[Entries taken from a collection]
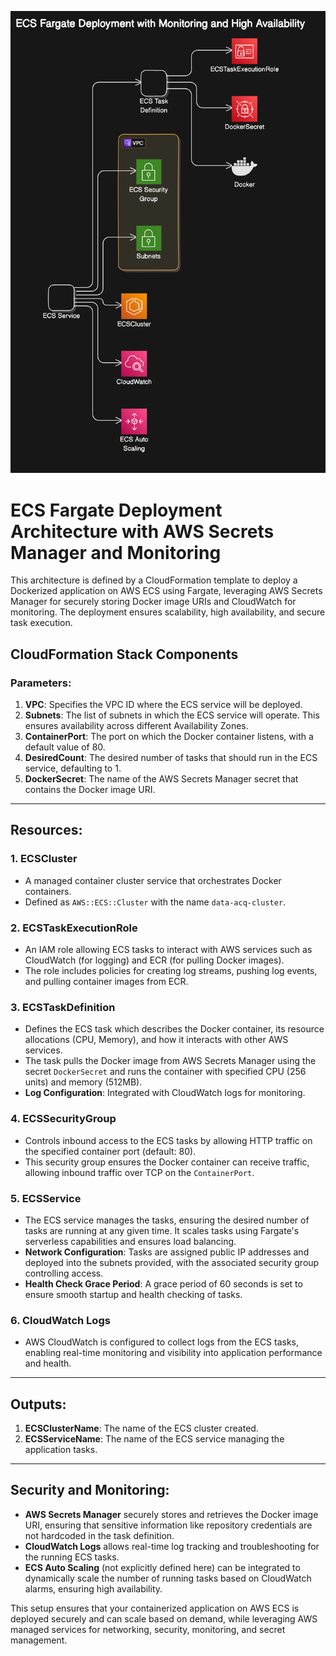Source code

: ![ECS Fargate Deployment Architecture](https://github.com/ogasege/data-acq/blob/main/architecture-images/ECS-deployment-architecture.png)

# ECS Fargate Deployment Architecture with AWS Secrets Manager and Monitoring

This architecture is defined by a CloudFormation template to deploy a Dockerized application on AWS ECS using Fargate, leveraging AWS Secrets Manager for securely storing Docker image URIs and CloudWatch for monitoring. The deployment ensures scalability, high availability, and secure task execution.

## CloudFormation Stack Components

### Parameters:
1. **VPC**: Specifies the VPC ID where the ECS service will be deployed.
2. **Subnets**: The list of subnets in which the ECS service will operate. This ensures availability across different Availability Zones.
3. **ContainerPort**: The port on which the Docker container listens, with a default value of 80.
4. **DesiredCount**: The desired number of tasks that should run in the ECS service, defaulting to 1.
5. **DockerSecret**: The name of the AWS Secrets Manager secret that contains the Docker image URI.

---

## Resources:

### 1. **ECSCluster**
   - A managed container cluster service that orchestrates Docker containers. 
   - Defined as `AWS::ECS::Cluster` with the name `data-acq-cluster`.

### 2. **ECSTaskExecutionRole**
   - An IAM role allowing ECS tasks to interact with AWS services such as CloudWatch (for logging) and ECR (for pulling Docker images). 
   - The role includes policies for creating log streams, pushing log events, and pulling container images from ECR.

### 3. **ECSTaskDefinition**
   - Defines the ECS task which describes the Docker container, its resource allocations (CPU, Memory), and how it interacts with other AWS services. 
   - The task pulls the Docker image from AWS Secrets Manager using the secret `DockerSecret` and runs the container with specified CPU (256 units) and memory (512MB).
   - **Log Configuration**: Integrated with CloudWatch logs for monitoring.

### 4. **ECSSecurityGroup**
   - Controls inbound access to the ECS tasks by allowing HTTP traffic on the specified container port (default: 80).
   - This security group ensures the Docker container can receive traffic, allowing inbound traffic over TCP on the `ContainerPort`.

### 5. **ECSService**
   - The ECS service manages the tasks, ensuring the desired number of tasks are running at any given time. It scales tasks using Fargate's serverless capabilities and ensures load balancing.
   - **Network Configuration**: Tasks are assigned public IP addresses and deployed into the subnets provided, with the associated security group controlling access.
   - **Health Check Grace Period**: A grace period of 60 seconds is set to ensure smooth startup and health checking of tasks.

### 6. **CloudWatch Logs**
   - AWS CloudWatch is configured to collect logs from the ECS tasks, enabling real-time monitoring and visibility into application performance and health.

---

## Outputs:
1. **ECSClusterName**: The name of the ECS cluster created.
2. **ECSServiceName**: The name of the ECS service managing the application tasks.

---

## Security and Monitoring:
- **AWS Secrets Manager** securely stores and retrieves the Docker image URI, ensuring that sensitive information like repository credentials are not hardcoded in the task definition.
- **CloudWatch Logs** allows real-time log tracking and troubleshooting for the running ECS tasks.
- **ECS Auto Scaling** (not explicitly defined here) can be integrated to dynamically scale the number of running tasks based on CloudWatch alarms, ensuring high availability.

This setup ensures that your containerized application on AWS ECS is deployed securely and can scale based on demand, while leveraging AWS managed services for networking, security, monitoring, and secret management.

## Exercise goal:
Please filter the data down to the lines containing the word "based".

## Result for this exercise:
- **ECS Auto Scaling** (not explicitly defined here) can be integrated to dynamically scale the number of running tasks based on CloudWatch alarms, ensuring high availability.
This setup ensures that your containerized application on AWS ECS is deployed securely and can scale based on demand, while leveraging AWS managed services for networking, security, monitoring, and secret management.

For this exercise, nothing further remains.